Freedom Plaza may be filled with skateboarding teenagers, lost tourists or protestors, but the Pennsylvania Ave. near 14th St. N.W. median is also a map of town’s original plan.
The L’Enfant Map detailing the 1791 plan by Washington’s first city planner Pierre L’Enfant is at your feet. With the white and black stone, it’s like being on a chess board of sorts as you can see how the streets were to be layed out. Maybe the first version of the Sims City game.
L’Enfant envisioned Pennsylvania Avenue as a great ceremonial street, the symbolic link between the Capitol (which he called the Congress’s House) and the White House (which he called the President’s House).

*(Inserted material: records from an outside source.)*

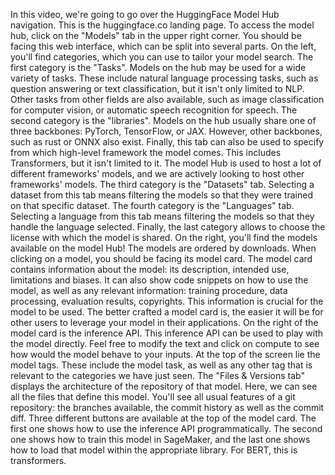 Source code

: In this video, we're going to go over the HuggingFace Model Hub navigation. This is the huggingface.co landing page. To access the model hub, click on the "Models" tab in the upper right corner. You should be facing this web interface, which can be split into several parts. On the left, you'll find categories, which you can use to tailor your model search. The first category is the "Tasks". Models on the hub may be used for a wide variety of tasks. These include natural language processing tasks, such as question answering or text classification, but it isn't only limited to NLP. Other tasks from other fields are also available, such as image classification for computer vision, or automatic speech recognition for speech. The second category is the "libraries". Models on the hub usually share one of three backbones: PyTorch, TensorFlow, or JAX. However, other backbones, such as rust or ONNX also exist. Finally, this tab can also be used to specify from which high-level framework the model comes. This includes Transformers, but it isn't limited to it. The model Hub is used to host a lot of different frameworks' models, and we are actively looking to host other frameworks' models. The third category is the "Datasets" tab. Selecting a dataset from this tab means filtering the models so that they were trained on that specific dataset. The fourth category is the "Languages" tab. Selecting a language from this tab means filtering the models so that they handle the language selected. Finally, the last category allows to choose the license with which the model is shared. On the right, you'll find the models available on the model Hub! The models are ordered by downloads. When clicking on a model, you should be facing its model card. The model card contains information about the model: its description, intended use, limitations and biases. It can also show code snippets on how to use the model, as well as any relevant information: training procedure, data processing, evaluation results, copyrights. This information is crucial for the model to be used. The better crafted a model card is, the easier it will be for other users to leverage your model in their applications. On the right of the model card is the inference API. This inference API can be used to play with the model directly. Feel free to modify the text and click on compute to see how would the model behave to your inputs. At the top of the screen lie the model tags. These include the model task, as well as any other tag that is relevant to the categories we have just seen. The "Files & Versions tab" displays the architecture of the repository of that model. Here, we can see all the files that define this model. You'll see all usual features of a git repository: the branches available, the commit history as well as the commit diff. Three different buttons are available at the top of the model card. The first one shows how to use the inference API programmatically. The second one shows how to train this model in SageMaker, and the last one shows how to load that model within the appropriate library. For BERT, this is transformers. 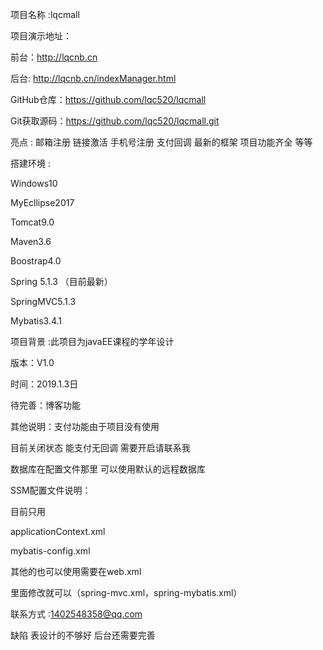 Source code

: 项目名称 :lqcmall 

项目演示地址：

前台：http://lqcnb.cn

后台:  http://lqcnb.cn/indexManager.html

GitHub仓库：https://github.com/lqc520/lqcmall

Git获取源码：https://github.com/lqc520/lqcmall.git


亮点 : 邮箱注册 链接激活  手机号注册 支付回调  最新的框架 项目功能齐全 等等

搭建环境 :

Windows10

MyEcllipse2017

Tomcat9.0

Maven3.6 
  
Boostrap4.0
 
Spring 5.1.3 （目前最新）
 
SpringMVC5.1.3 
 
Mybatis3.4.1

项目背景 :此项目为javaEE课程的学年设计

版本：V1.0 

时间：2019.1.3日

待完善：博客功能 

其他说明：支付功能由于项目没有使用

目前关闭状态 能支付无回调 需要开启请联系我 

数据库在配置文件那里 可以使用默认的远程数据库

SSM配置文件说明：

目前只用 

applicationContext.xml 

mybatis-config.xml 

其他的也可以使用需要在web.xml

里面修改就可以（spring-mvc.xml，spring-mybatis.xml）

联系方式 :1402548358@qq.com

缺陷  表设计的不够好 后台还需要完善


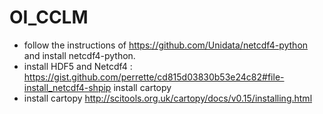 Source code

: # OI_CCLM
- follow the instructions of https://github.com/Unidata/netcdf4-python  and install netcdf4-python.
- install HDF5 and Netcdf4 : https://gist.github.com/perrette/cd815d03830b53e24c82#file-install_netcdf4-shpip install cartopy
- install cartopy http://scitools.org.uk/cartopy/docs/v0.15/installing.html


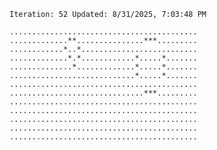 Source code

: `Iteration: 52 Updated: 8/31/2025, 7:03:48 PM`
<!-- GOL_START -->
`..........................................`</br>
`.............**...............***.........`</br>
`............*..*..........................`</br>
`.............*.*............*.....*.......`</br>
`..............*.............*.....*.......`</br>
`............................*.....*.......`</br>
`..........................................`</br>
`..............................***.........`</br>
`..........................................`</br>
`..........................................`</br>
`..........................................`</br>
`..........................................`</br>
`..........................................`</br>
<!-- GOL_END -->
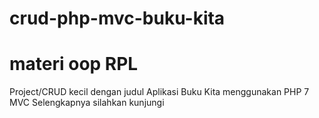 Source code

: # crud-php-mvc-buku-kita
# materi oop RPL
Project/CRUD kecil dengan judul Aplikasi Buku Kita menggunakan PHP 7 MVC
Selengkapnya silahkan kunjungi  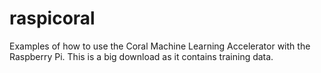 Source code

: # raspicoral
Examples of how to use the Coral Machine Learning Accelerator with the Raspberry Pi. This is a big download as it contains training data.
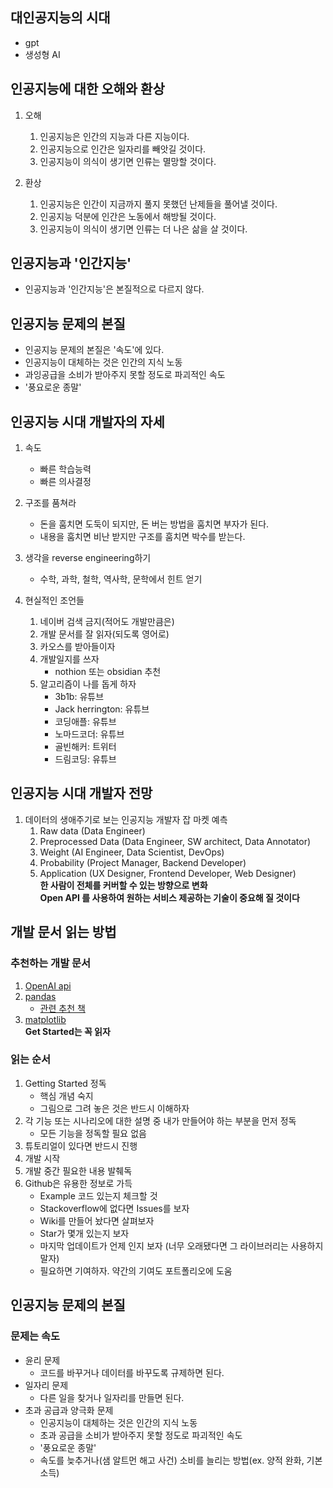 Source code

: 
## 대인공지능의 시대
- gpt
- 생성형 AI 


## 인공지능에 대한 오해와 환상
1. 오해
	1. 인공지능은 인간의 지능과 다른 지능이다.
	2. 인공지능으로 인간은 일자리를 빼앗길 것이다.
	3. 인공지능이 의식이 생기면 인류는 멸망할 것이다.

2. 환상
	1. 인공지능은 인간이 지금까지 풀지 못했던 난제들을 풀어낼 것이다.
	2. 인공지능 덕분에 인간은 노동에서 해방될 것이다.
	3. 인공지능이 의식이 생기면 인류는 더 나은 삶을 살 것이다.


## 인공지능과 '인간지능'
- 인공지능과 '인간지능'은 본질적으로 다르지 않다.


## 인공지능 문제의 본질
- 인공지능 문제의 본질은 '속도'에 있다.
- 인공지능이 대체하는 것은 인간의 지식 노동
- 과잉공급을 소비가 받아주지 못할 정도로 파괴적인 속도
- '풍요로운 종말'

## 인공지능 시대 개발자의 자세
1. 속도
	- 빠른 학습능력
	- 빠른 의사결정

2. 구조를 품쳐라
	- 돈을 훔치면 도둑이 되지만, 돈 버는 방법을 훔치면 부자가 된다.
	- 내용을 훔치면 비난 받지만 구조를 훔치면 박수를 받는다.

3. 생각을 reverse engineering하기
	- 수학, 과학, 철학, 역사학, 문학에서 힌트 얻기

4. 현실적인 조언들
	1. 네이버 검색 금지(적어도 개발만큼은)
	2. 개발 문서를 잘 읽자(되도록 영어로)
	3. 카오스를 받아들이자
	4. 개발일지를 쓰자
		- nothion 또는 obsidian 추천
	5. 알고리즘이 나를 돕게 하자
		- 3b1b: 유튜브
		- Jack herrington: 유튜브
		- 코딩애플: 유튜브
		- 노마드코더: 유튜브
		- 골빈해커: 트위터
		- 드림코딩: 유튜브

## 인공지능 시대 개발자 전망
1. 데이터의 생애주기로 보는 인공지능 개발자 잡 마켓 예측
	1. Raw data (Data Engineer)
	2. Preprocessed Data (Data Engineer, SW architect, Data Annotator)
	3. Weight (AI Engineer, Data Scientist, DevOps)
	4. Probability (Project Manager, Backend Developer)
	5. Application (UX Designer, Frontend Developer, Web Designer)<br>
	**한 사람이 전체를 커버할 수 있는 방향으로 변화** <br>
	**Open API 를 사용하여 원하는 서비스 제공하는 기술이 중요해 질 것이다**


## 개발 문서 읽는 방법
### 추천하는 개발 문서
1. [OpenAI api](https://platform.openai.com/docs/introduction)
2. [pandas](https://pandas.pydata.org/docs/)
	- [관련 추천 책](https://www.coupang.com/vp/products/222125041?itemId=695506015&vendorItemId=4814090754&src=1042503&spec=10304984&addtag=400&ctag=222125041&lptag=10304984I695506015V4814090754&itime=20240102165753&pageType=PRODUCT&pageValue=222125041&wPcid=17041822737101286431545&wRef=&wTime=20240102165753&redirect=landing&gclid=CjwKCAiA4smsBhAEEiwAO6DEjfjDlnkdon3qAmIUCeA0c-aAszk4xIho3iNdd5vEyM67cyhf8QyVAhoCGi8QAvD_BwE&mcid=b18f4f8d2fcc4b169c2463a152253161&campaignid=20594956462&adgroupid=&network=&isAddedCart=)
3. [matplotlib](https://matplotlib.org/stable/plot_types/index)<br>
	**Get Started는 꼭 읽자**
### 읽는 순서
1. Getting Started 정독
	- 핵심 개념 숙지
	- 그림으로 그려 놓은 것은 반드시 이해하자
2. 각 기능 또는 시나리오에 대한 설명 중 내가 만들어야 하는 부분을 먼저 정독
	- 모든 기능을 정독할 필요 없음
3. 튜토리얼이 있다면 반드시 진행
4. 개발 시작
5. 개발 중간 필요한 내용 발췌독
6. Github은 유용한 정보로 가득
	- Example 코드 있는지 체크할 것
	- Stackoverflow에 없다면 Issues를 보자
	- Wiki를 만들어 놨다면 살펴보자
	- Star가 몇개 있는지 보자
	- 마지막 업데이트가 언제 인지 보자 (너무 오래됐다면 그 라이브러리는 사용하지 말자)
	- 필요하면 기여하자. 약간의 기여도 포트폴리오에 도움




## 인공지능 문제의 본질
### 문제는 속도
- 윤리 문제
	- 코드를 바꾸거나 데이터를 바꾸도록 규제하면 된다.
- 일자리 문제
	- 다른 일을 찾거나 일자리를 만들면 된다.
- 초과 공급과 양극화 문제
	- 인공지능이 대체하는 것은 인간의 지식 노동
	- 초과 공급을 소비가 받아주지 못할 정도로 파괴적인 속도
	- '풍요로운 종말'
	- 속도를 늦추거나(샘 알트먼 해고 사건) 소비를 늘리는 방법(ex. 양적 완화, 기본 소득)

Freedom Plaza’s open space reinforces this symbolic connection.
The upper map terrace has a grass lawn where the mall occurs and inlaid bronze plans of the White House and the Capitol located at either end of Pennsylvania Avenue. The inlays illustrate L’Enfant’s intention to have these two buildings balance each other and symbolize two main branches of government.
L’Enfant’s plan of Washington combines two orders of scale. The giant order is the diagonal avenues that sometimes terminate in a building or a monument. This order characterizes the federal scale of the city. The minor order is the rectangular grid pattern of the local structure of the city. There are quotes from famous people about the city carved into the paving stones that surround the L’Enfant Plan.